Reminders …The Markets and Your Data Never Sleep

I am off to New York for a few weeks tomorrow (Stocktoberfest is April 25). I did a lot of reading this weekend so I thought I would let a bunch of thoughts and links fly…hope you enjoy.

As the markets bob and weave at the moment, slightly down on the year, it’s a good time to do some spring cleaning of your portfolios and your minds. Its a good time to be on the lookout for fresh ideas and trends. It’s never a bad time to make some sales calls and some friendly calls (one day it may be a sales call).

Here is what the S&P looks like to a trader right now:

Some refreshers and good reads that stood out to me….

First everything you need to know about Bitcoin refresher:

Not sure I agree with ‘never sell’ but I swear by the others.

In possibly related Bitcoin news…an actual Japanese person named ‘Satoshi’ won a PGA event this weekend.

While we are on the subject, I liked this read titled ‘The Many Faces of Bitcoin‘.

Morgan Housel had a post titled’ Some Things I Am Pretty Sure About’. The gist:

Most snake oil salesmen believe in their snake oil, because the intersection of needing a paycheck and needing to look yourself in the mirror with pride can be stronger than reason. To paraphrase Kahneman, it’s easier to recognize other people’s flaws than your own.

Things that cause permanent blindness: Luck attributed to skill; Losses that cause a lifestyle downgrade or fewer career options; Unshakeable political beliefs that influence investment decisions; Building a reputation on a single belief that you can’t distance yourself from.

The biggest social problems are opioids, student debt, media distrust, and affordable housing. These are generation-defining issues whose economic incentive to solve is dwarfed by the harm they cause.

Tell people what they want to hear and you can be wrong indefinitely without penalty. Confirmation is in much higher demand than information.

Some things that look unsustainable are new breakthroughs that don’t apply to past trends. Every new industry fits this description. Many market trends do, too. But it’s safer to call something a bubble than predict a new trend because bubbles threaten careers while cheering new ideas makes you look like an aloof salesman.

The same traits needed for outlier success are the same traits that increase the odds of failure. The line between bold and reckless is thin. So be careful blindly praising successes or criticizing failures, as they often made similar decisions with slightly different levels of luck.

Next…I love cash but is cash really ever king when it comes to investing?

My friend Charlie has the numbers.

As for Faceplant, Mark ‘Z’ slid in and out of Washington unscathed. I liked Professor Galloway’s takeaway the best in his post titled ‘Facebook 1, Congress 0‘.

We can’t turn off all the machines. My friend Brad Feld who worries about the machines for me had this great post titled ‘The Price of Free is Actually Too High‘. The ending is gold:

I think something more profound is going on here. We are getting a first taste of how difficult it is for a world in which humans and computers are intrinsically linked. Tristian’s punch line “The problem with Facebook is Facebook” hints at this. Is the problem the leadership of Facebook, the people of Facebook, the users of Facebook, the software of Facebook, the algorithms of Facebook, what people do with the data from Facebook, or something else. Just try to pull those apart and make sense of it.

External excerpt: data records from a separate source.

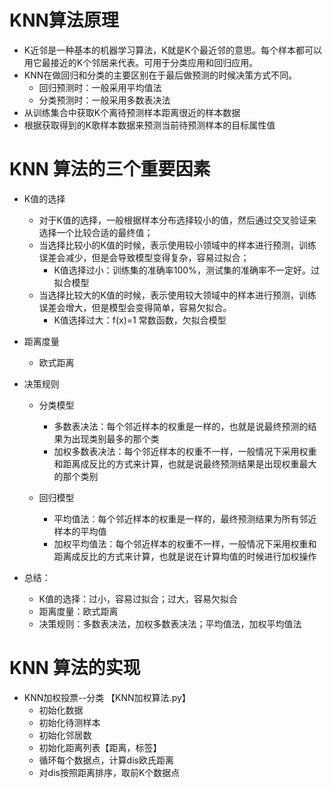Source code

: # KNN算法原理
- K近邻是一种基本的机器学习算法，K就是K个最近邻的意思。每个样本都可以用它最接近的K个邻居来代表。可用于分类应用和回归应用。
- KNN在做回归和分类的主要区别在于最后做预测的时候决策方式不同。
  - 回归预测时：一般采用平均值法
  - 分类预测时：一般采用多数表决法
- 从训练集合中获取K个离待预测样本距离很近的样本数据
- 根据获取得到的K歌样本数据来预测当前待预测样本的目标属性值

# KNN 算法的三个重要因素
- K值的选择
  - 对于K值的选择，一般根据样本分布选择较小的值，然后通过交叉验证来选择一个比较合适的最终值；
  - 当选择比较小的K值的时候，表示使用较小领域中的样本进行预测，训练误差会减少，但是会导致模型变得复杂，容易过拟合；
    - K值选择过小：训练集的准确率100%，测试集的准确率不一定好。过拟合模型
  - 当选择比较大的K值的时候，表示使用较大领域中的样本进行预测，训练误差会增大，但是模型会变得简单，容易欠拟合。
    - K值选择过大：f(x)=1 常数函数，欠拟合模型

- 距离度量
  - 欧式距离

- 决策规则
  - 分类模型
    - 多数表决法：每个邻近样本的权重是一样的，也就是说最终预测的结果为出现类别最多的那个类
    - 加权多数表决法：每个邻近样本的权重不一样，一般情况下采用权重和距离成反比的方式来计算，也就是说最终预测结果是出现权重最大的那个类别
    
  - 回归模型
    - 平均值法：每个邻近样本的权重是一样的，最终预测结果为所有邻近样本的平均值
    - 加权平均值法：每个邻近样本的权重不一样，一般情况下采用权重和距离成反比的方式来计算，也就是说在计算均值的时候进行加权操作
- 总结：
  - K值的选择：过小，容易过拟合；过大，容易欠拟合
  - 距离度量：欧式距离
  - 决策规则：多数表决法，加权多数表决法；平均值法，加权平均值法

# KNN 算法的实现
  - KNN加权投票--分类 【KNN加权算法.py】
    - 初始化数据
    - 初始化待测样本
    - 初始化邻居数
    - 初始化距离列表【距离，标签】
    - 循环每个数据点，计算dis欧氏距离
    - 对dis按照距离排序，取前K个数据点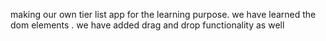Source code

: making our own tier list app for the learning purpose. we have learned the dom elements . we have added drag and drop functionality as well
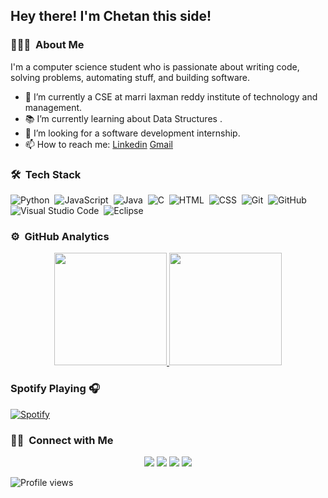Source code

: <h2>Hey there! I'm Chetan this side!</h2>

### 👨🏻‍💻 &nbsp;About Me

I'm a computer science student who is passionate about writing code, solving problems, automating stuff, and building software.

- 🔭 I’m currently a CSE at marri laxman reddy institute of technology and management.
- 📚 I’m currently learning about Data Structures .
- 👯 I’m looking for a software development internship. 
- 📫 How to reach me: [Linkedin](https://www.linkedin.com/in/ananthu-chetan-541211263/) [Gmail](chetanananthu@gmail.com)

### 🛠 &nbsp;Tech Stack

![Python](https://img.shields.io/badge/-Python-05122A?style=flat&logo=python)&nbsp;
![JavaScript](https://img.shields.io/badge/-JavaScript-05122A?style=flat&logo=javascript)&nbsp;
![Java](https://img.shields.io/badge/-Java-05122A?style=flat&logo=Java&logoColor=FFA518)&nbsp;
![C](https://img.shields.io/badge/-C-05122A?style=flat&logo=C&logoColor=A8B9CC)&nbsp;
![HTML](https://img.shields.io/badge/-HTML-05122A?style=flat&logo=HTML5)&nbsp;
![CSS](https://img.shields.io/badge/-CSS-05122A?style=flat&logo=CSS3&logoColor=1572B6)&nbsp;
![Git](https://img.shields.io/badge/-Git-05122A?style=flat&logo=git)&nbsp;
![GitHub](https://img.shields.io/badge/-GitHub-05122A?style=flat&logo=github)&nbsp;
![Visual Studio Code](https://img.shields.io/badge/-Visual%20Studio%20Code-05122A?style=flat&logo=visual-studio-code&logoColor=007ACC)&nbsp;
![Eclipse](https://img.shields.io/badge/-Eclipse-05122A?style=flat&logo=eclipse-ide&logoColor=2C2255)

### ⚙️ &nbsp;GitHub Analytics

<p align="center">
<a href="https://github.com/chetanananthu">
  <img height="180em" src="https://github-readme-stats-eight-theta.vercel.app/api?username=chetanananthu&show_icons=true&theme=algolia&include_all_commits=true&count_private=true"/>
  <img height="180em" src="https://github-readme-stats-eight-theta.vercel.app/api/top-langs/?username=chetanananthu&layout=compact&langs_count=8&theme=algolia"/>
</a>
</p>


### Spotify Playing 🎧
[![Spotify](https://novatorem.visualbean.vercel.app/api/spotify)](https://open.spotify.com/user/1112981871)



### 🤝🏻 &nbsp;Connect with Me

<p align="center">
<a href="https://www.chetanananthu.com"><img src="https://img.shields.io/badge/-chetanananthu.com-3423A6?style=flat&logo=Google-Chrome&logoColor=white"/></a>
<a href="https://linkedin.com/in/ananthu-chetan-541211263"><img src="https://img.shields.io/badge/-Ananthu%20 Chetan %20 -0077B5?style=flat&logo=Linkedin&logoColor=white"/></a>
<a href="mailto:chetanananthu@gmail.com"><img src="https://img.shields.io/badge/-chetanananthu@gmail.com-D14836?style=flat&logo=Gmail&logoColor=white"/></a>
<a href="https://instagram.com/unic_chetan"><img src="https://img.shields.io/badge/-@unic_chetan-E4405F?style=flat&logo=Instagram&logoColor=white"/></a>
</p>

 ![Profile views](https://komarev.com/ghpvc/?username=chetanananthu&color=green) 



<!--
**chetanananthu/chetanananthu** is a ✨ _special_ ✨ repository because its `README.md` (this file) appears on your GitHub profile.

Here are some ideas to get you started:

- 🔭 I’m currently working on ...
- 🌱 I’m currently learning ...
- 👯 I’m looking to collaborate on ...
- 🤔 I’m looking for help with ...
- 💬 Ask me about ...
- 📫 How to reach me: ...
- 😄 Pronouns: ...
- ⚡ Fun fact: ...
-->
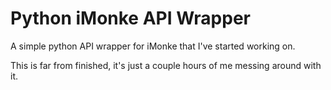 # Python iMonke API Wrapper
A simple python API wrapper for iMonke that I've started working on.

This is far from finished, it's just a couple hours of me messing around with it.
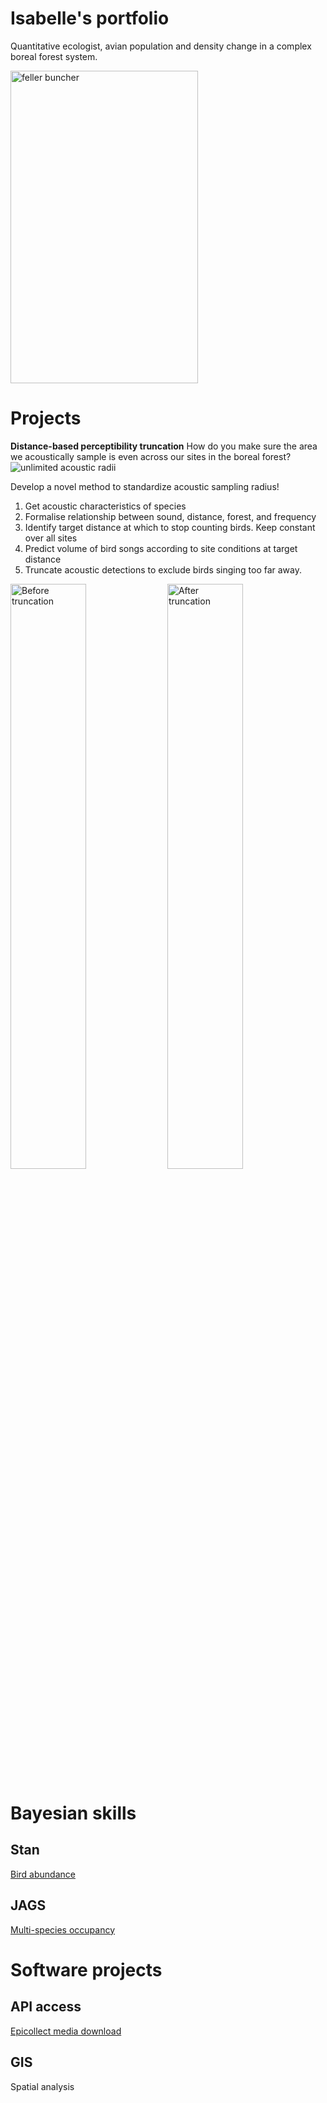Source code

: # Isabelle's portfolio 

Quantitative ecologist, avian population and density change in a complex boreal forest system.


<img src="images/feller_buncher.jpg" alt="feller buncher" width="300" height="500">

# Projects
**Distance-based perceptibility truncation**
How do you make sure the area we acoustically sample is even across our sites in the boreal forest?
![unlimited acoustic radii](images/retenion_uneven_sample.png)

Develop a novel method to standardize acoustic sampling radius!
1. Get acoustic characteristics of species
2. Formalise relationship between sound, distance, forest, and frequency
3. Identify target distance at which to stop counting birds. Keep constant over all sites
4. Predict volume of bird songs according to site conditions at target distance
5. Truncate acoustic detections to exclude birds singing too far away.

<p float="left">
  <img src="images/before.jpg" alt="Before truncation" width="49%">
  <img src="images/after.jpg" alt="After truncation" width="49%">
</p>


# Bayesian skills

## Stan
[Bird abundance](https://github.com/IsabelleLebTay/AbundanceConditionalOccupancy)

## JAGS
[Multi-species occupancy](https://github.com/IsabelleLebTay/Retention-Community/blob/main/1_Script/community/occupancy_limited_percept.Rmd)

# Software projects
## API access
[Epicollect media download](https://github.com/IsabelleLebTay/IsabelleLebTay.github.io/blob/main/1.%20Scripts/python/Epicollect_media_request.py)


## GIS

Spatial analysis

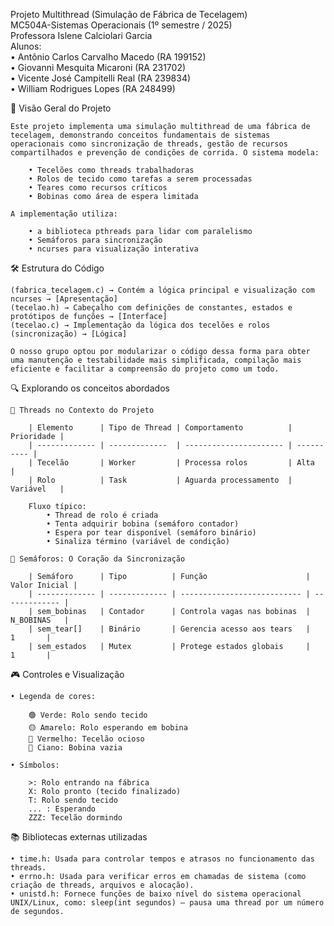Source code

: Projeto Multithread (Simulação de Fábrica de Tecelagem)<br>
MC504A-Sistemas Operacionais (1º semestre / 2025)  
Professora Islene Calciolari Garcia  
Alunos:  
        • Antônio Carlos Carvalho Macedo (RA 199152)  
        • Giovanni Mesquita Micaroni     (RA 231702)  
        • Vicente José Campitelli Real   (RA 239834)  
        • William Rodrigues Lopes        (RA 248499)  

 
📌 Visão Geral do Projeto

    Este projeto implementa uma simulação multithread de uma fábrica de tecelagem, demonstrando conceitos fundamentais de sistemas operacionais como sincronização de threads, gestão de recursos compartilhados e prevenção de condições de corrida. O sistema modela:

        • Tecelões como threads trabalhadoras
        • Rolos de tecido como tarefas a serem processadas
        • Teares como recursos críticos
        • Bobinas como área de espera limitada

    A implementação utiliza:

        • a biblioteca pthreads para lidar com paralelismo
        • Semáforos para sincronização
        • ncurses para visualização interativa


🛠️ Estrutura do Código

    (fabrica_tecelagem.c) → Contém a lógica principal e visualização com ncurses → [Apresentação]
    (tecelao.h)	→ Cabeçalho com definições de constantes, estados e protótipos de funções → [Interface]
    (tecelao.c) → Implementação da lógica dos tecelões e rolos (sincronização) → [Lógica]

    O nosso grupo optou por modularizar o código dessa forma para obter uma manutenção e testabilidade mais simplificada, compilação mais eficiente e facilitar a compreensão do projeto como um todo.

🔍 Explorando os conceitos abordados

    🧵 Threads no Contexto do Projeto

        | Elemento      | Tipo de Thread | Comportamento          | Prioridade |
        | ------------- | -------------  | ---------------------- | ---------- |
        | Tecelão       | Worker         | Processa rolos         | Alta       |
        | Rolo          | Task           | Aguarda processamento  | Variável   |

        Fluxo típico:
            • Thread de rolo é criada
            • Tenta adquirir bobina (semáforo contador)
            • Espera por tear disponível (semáforo binário) 
            • Sinaliza término (variável de condição)

    🔐 Semáforos: O Coração da Sincronização

        | Semáforo      | Tipo          | Função                      | Valor Inicial |
        | ------------- | ------------- | --------------------------- | ------------- |
        | sem_bobinas   | Contador      | Controla vagas nas bobinas  |   N_BOBINAS   |
        | sem_tear[]    | Binário       | Gerencia acesso aos tears   |       1       |
        | sem_estados   | Mutex         | Protege estados globais     |       1       |


🎮 Controles e Visualização

    • Legenda de cores:

        🟢 Verde: Rolo sendo tecido
        🟡 Amarelo: Rolo esperando em bobina
        🔴 Vermelho: Tecelão ocioso
        🔵 Ciano: Bobina vazia

    • Símbolos:

        >: Rolo entrando na fábrica
        X: Rolo pronto (tecido finalizado)
        T: Rolo sendo tecido
        ... : Esperando
        ZZZ: Tecelão dormindo



📚 Bibliotecas externas utilizadas

    • time.h: Usada para controlar tempos e atrasos no funcionamento das threads.
    • errno.h: Usada para verificar erros em chamadas de sistema (como criação de threads, arquivos e alocação).
    • unistd.h: Fornece funções de baixo nível do sistema operacional UNIX/Linux, como: sleep(int segundos) – pausa uma thread por um número de segundos.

I think this is a pivotal moment for humans. I’ve heard the cliche “the genie can’t be put back in the bottle” numerous times over the past few weeks. Any reader of Will and Ariel Durant know that the big transitions are hard to see when you are in them but easy to see with the benefit of decades of hindsight. This might be that moment of transition, where there is no going back to what was before.

My friend Mike Lazerow was in Vancouver for the yearly TED conference. He mentioned Israeli historian Yuval Noah Herari made two points to the TED crowd that really hit him hard:

Data now makes dictators more powerful than democracy.

And you should never underestimate the extent and scale of human stupidity

Howard here again…I want the machines and know they can’t be stopped. The machines do good as well. Read this piece on how Alexa is a revelation for the blind.

Finally – Stefan read Warren Buffet’s annual shareholder letter and had a nice review of what he learned.

I feel better now. Mission accomplished. Have a great week.